No. 4.—Story of the Bridge

In olden days there were twelve brothers. And the eldest brother, the carpenter Manoli, was making the long bridge. One side he makes; one side falls. The twelve brothers had one mistress, and they all had to do with her. They called her to them, ‘Dear bride.’ On her head was the tray; in her hands was a child. Whoseso wife came first, she will come to the twelve brothers. Manoli’s wife, Lénga, will come to the twelve brothers. Said his wife, ‘Thou hast not eaten bread with me. What has befallen thee that thou eatest not bread with me? My ring has fallen into the water. Go and fetch my ring.’ Her husband said, ‘I will fetch thy ring out of the water.’ Up to his two breasts came the water in the depth of the bridge there. He came into the fountain, he was drowned. Beneath he became a talisman, the innermost foundation of the bridge. Manoli’s eyes became the great open arch of the bridge. ‘God send a wind to blow, that the tray may fall from the head of her who bears it in front of Lénga.’ A snake crept out before Lénga, and she feared, and said, ‘Now have I fear at sight of the snake, and am sick.

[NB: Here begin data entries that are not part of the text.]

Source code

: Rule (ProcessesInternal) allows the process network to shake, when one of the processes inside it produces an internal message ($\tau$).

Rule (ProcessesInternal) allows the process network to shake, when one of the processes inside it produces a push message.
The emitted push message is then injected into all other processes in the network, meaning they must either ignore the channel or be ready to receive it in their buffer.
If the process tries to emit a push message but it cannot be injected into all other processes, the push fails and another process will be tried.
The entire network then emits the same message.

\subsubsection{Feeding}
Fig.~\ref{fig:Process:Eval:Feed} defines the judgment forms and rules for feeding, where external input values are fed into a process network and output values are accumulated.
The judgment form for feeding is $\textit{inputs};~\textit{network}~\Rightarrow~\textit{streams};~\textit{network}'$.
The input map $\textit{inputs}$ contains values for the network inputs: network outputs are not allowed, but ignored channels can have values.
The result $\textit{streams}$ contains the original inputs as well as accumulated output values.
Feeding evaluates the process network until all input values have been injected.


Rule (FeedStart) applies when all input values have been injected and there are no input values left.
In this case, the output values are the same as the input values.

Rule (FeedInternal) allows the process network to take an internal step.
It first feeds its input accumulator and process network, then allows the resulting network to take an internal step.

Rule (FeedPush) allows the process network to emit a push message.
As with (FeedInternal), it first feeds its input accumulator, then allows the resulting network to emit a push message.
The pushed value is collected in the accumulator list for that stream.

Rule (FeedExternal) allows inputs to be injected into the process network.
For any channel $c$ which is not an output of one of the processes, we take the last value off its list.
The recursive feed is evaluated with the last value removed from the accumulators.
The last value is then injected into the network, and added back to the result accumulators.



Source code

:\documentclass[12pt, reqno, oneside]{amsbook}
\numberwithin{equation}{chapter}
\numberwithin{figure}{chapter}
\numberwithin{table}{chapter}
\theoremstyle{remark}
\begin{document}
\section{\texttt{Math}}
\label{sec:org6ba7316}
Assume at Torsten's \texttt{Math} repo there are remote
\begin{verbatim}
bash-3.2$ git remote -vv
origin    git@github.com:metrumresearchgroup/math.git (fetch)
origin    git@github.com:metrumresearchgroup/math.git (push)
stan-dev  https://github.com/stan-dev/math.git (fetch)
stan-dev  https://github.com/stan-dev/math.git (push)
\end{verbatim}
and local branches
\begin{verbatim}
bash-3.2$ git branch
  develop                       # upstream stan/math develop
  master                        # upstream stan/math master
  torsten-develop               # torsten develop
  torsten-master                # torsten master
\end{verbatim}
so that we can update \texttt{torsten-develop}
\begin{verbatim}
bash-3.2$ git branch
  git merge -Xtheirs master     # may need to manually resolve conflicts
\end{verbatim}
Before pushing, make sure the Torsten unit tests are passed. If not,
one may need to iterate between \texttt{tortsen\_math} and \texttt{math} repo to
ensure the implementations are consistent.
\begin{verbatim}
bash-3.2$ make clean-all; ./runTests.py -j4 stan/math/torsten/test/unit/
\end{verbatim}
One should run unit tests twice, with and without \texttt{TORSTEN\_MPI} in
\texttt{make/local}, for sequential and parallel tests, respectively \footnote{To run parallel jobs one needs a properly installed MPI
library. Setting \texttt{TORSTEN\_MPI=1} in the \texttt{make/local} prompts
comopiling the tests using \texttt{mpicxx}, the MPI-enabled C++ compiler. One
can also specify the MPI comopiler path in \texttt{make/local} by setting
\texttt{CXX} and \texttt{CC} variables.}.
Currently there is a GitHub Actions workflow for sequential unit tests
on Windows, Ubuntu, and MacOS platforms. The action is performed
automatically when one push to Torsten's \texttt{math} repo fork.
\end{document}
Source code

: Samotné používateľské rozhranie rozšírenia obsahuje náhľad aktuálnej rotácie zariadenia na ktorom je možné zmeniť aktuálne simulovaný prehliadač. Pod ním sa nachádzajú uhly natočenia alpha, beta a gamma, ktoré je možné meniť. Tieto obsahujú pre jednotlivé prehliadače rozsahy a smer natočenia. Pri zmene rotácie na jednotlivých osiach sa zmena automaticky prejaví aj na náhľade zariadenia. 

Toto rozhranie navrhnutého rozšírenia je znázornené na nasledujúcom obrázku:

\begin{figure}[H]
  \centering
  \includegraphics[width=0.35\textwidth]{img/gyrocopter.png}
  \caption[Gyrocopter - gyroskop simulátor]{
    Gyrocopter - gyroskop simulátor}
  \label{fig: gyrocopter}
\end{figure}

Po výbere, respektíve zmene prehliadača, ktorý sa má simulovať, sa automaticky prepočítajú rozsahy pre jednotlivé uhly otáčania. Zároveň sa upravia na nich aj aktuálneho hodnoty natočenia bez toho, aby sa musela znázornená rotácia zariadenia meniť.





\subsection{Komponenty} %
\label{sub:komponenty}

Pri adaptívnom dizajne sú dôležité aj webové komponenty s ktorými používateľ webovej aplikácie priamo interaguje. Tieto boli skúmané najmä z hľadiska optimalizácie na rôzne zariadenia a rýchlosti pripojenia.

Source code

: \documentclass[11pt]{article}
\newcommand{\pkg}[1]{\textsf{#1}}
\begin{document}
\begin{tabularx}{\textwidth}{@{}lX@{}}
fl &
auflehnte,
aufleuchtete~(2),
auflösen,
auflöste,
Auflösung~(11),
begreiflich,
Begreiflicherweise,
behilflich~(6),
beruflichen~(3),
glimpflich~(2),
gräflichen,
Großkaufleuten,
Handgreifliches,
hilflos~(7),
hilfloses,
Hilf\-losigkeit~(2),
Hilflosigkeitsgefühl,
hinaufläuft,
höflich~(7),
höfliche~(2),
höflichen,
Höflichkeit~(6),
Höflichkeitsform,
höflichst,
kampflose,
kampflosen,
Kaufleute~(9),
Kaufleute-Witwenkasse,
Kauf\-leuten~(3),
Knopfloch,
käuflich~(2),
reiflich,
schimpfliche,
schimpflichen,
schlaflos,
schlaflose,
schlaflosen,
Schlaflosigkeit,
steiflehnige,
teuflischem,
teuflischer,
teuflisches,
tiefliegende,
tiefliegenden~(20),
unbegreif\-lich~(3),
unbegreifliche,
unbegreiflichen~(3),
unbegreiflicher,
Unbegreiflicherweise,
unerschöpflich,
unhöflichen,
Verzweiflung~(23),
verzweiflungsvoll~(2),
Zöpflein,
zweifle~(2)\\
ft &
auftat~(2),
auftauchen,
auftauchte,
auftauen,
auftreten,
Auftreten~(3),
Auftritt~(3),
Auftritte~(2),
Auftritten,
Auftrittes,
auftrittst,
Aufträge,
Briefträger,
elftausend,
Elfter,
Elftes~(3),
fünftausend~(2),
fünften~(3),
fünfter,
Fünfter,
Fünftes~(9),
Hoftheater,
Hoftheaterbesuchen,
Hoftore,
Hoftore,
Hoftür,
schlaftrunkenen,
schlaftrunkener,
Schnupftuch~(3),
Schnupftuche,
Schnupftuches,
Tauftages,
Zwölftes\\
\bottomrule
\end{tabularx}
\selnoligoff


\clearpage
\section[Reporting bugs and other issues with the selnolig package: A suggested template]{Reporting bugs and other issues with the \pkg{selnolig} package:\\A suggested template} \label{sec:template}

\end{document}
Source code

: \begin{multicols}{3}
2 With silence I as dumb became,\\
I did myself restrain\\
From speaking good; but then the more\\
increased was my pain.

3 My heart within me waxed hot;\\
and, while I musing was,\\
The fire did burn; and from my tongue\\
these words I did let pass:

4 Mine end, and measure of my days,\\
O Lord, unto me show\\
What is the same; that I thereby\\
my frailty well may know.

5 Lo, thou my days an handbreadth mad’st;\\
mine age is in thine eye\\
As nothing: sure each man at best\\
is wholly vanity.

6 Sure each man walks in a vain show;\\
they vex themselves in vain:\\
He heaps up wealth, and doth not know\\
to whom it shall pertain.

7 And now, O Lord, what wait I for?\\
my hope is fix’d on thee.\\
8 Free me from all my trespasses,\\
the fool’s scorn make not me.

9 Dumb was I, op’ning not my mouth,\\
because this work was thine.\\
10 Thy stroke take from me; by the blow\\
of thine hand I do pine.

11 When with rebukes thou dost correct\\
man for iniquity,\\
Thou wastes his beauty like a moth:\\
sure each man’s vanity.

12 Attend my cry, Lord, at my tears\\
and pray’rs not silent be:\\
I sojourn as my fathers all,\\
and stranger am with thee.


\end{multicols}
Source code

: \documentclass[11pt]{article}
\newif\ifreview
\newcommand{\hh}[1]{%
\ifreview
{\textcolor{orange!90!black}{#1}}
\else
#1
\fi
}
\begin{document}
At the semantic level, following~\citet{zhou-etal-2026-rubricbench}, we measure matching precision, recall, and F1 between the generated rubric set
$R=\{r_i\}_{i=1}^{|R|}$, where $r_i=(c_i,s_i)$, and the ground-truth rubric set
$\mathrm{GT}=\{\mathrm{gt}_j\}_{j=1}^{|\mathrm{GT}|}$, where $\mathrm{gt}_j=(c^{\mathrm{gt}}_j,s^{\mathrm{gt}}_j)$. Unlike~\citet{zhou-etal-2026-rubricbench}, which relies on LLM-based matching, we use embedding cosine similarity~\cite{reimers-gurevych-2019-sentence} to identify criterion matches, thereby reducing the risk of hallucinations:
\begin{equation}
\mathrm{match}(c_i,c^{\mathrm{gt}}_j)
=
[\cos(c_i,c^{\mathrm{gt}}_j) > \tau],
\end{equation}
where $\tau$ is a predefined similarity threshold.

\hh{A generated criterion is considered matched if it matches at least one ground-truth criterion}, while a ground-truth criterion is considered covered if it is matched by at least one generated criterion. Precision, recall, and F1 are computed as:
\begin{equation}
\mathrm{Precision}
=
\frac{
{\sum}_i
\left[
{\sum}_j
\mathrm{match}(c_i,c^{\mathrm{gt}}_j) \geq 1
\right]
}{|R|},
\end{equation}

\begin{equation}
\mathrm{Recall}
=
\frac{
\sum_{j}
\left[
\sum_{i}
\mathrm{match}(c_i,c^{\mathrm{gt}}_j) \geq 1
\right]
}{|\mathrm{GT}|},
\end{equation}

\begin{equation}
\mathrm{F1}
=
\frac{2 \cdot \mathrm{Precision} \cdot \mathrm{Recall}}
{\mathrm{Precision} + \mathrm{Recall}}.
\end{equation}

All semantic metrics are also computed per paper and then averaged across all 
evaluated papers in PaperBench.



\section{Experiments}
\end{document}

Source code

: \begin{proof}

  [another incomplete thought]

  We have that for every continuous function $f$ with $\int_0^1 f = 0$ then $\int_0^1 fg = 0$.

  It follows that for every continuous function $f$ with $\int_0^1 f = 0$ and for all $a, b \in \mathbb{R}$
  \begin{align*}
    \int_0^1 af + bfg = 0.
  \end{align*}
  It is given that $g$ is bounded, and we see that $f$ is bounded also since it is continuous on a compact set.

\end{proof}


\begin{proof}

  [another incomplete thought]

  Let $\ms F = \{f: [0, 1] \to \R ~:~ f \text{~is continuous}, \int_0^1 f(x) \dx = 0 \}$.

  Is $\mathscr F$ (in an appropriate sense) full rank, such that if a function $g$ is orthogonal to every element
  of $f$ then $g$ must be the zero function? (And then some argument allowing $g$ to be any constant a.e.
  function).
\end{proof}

Now is it not bad for my [[13]]children?’ Another man seized her, and sought to drown her, Manoli’s wife. She said, ‘Drown me not in the water. I have little children.’ She bowed herself over the sea, where the carpenter Manoli made the bridge. Another man called Manoli’s wife; with him she went on the road. There, when they went on the road, he went to the tavern, he was weary; the man went, drank the juice of the grape, got drunk. Before getting home, he killed Manoli’s wife, Lénga.